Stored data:
....
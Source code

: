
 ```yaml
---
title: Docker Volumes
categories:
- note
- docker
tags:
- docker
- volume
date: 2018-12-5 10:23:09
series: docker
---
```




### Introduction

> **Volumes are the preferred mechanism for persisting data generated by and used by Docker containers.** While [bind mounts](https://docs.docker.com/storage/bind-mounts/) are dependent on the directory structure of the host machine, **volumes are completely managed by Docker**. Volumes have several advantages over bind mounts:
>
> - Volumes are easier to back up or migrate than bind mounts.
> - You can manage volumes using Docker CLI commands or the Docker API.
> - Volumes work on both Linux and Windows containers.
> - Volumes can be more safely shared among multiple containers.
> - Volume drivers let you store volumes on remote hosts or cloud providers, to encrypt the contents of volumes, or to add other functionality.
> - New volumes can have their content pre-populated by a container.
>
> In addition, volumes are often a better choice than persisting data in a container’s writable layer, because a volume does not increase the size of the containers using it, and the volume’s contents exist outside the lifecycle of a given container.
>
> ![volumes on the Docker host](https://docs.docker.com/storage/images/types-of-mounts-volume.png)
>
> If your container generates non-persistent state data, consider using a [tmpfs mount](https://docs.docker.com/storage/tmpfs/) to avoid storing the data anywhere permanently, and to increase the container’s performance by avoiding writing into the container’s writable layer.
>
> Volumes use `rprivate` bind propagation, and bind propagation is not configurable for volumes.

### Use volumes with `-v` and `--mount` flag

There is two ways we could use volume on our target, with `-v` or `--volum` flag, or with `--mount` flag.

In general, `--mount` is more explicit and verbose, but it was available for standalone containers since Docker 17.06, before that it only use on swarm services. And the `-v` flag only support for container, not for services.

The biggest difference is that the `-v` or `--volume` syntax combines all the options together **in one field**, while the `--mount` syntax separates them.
....
*Required action*:
Among the entries above, how many lines hold the string "https"? Respond with nothing but the number.

*Solution for this exercise*:
3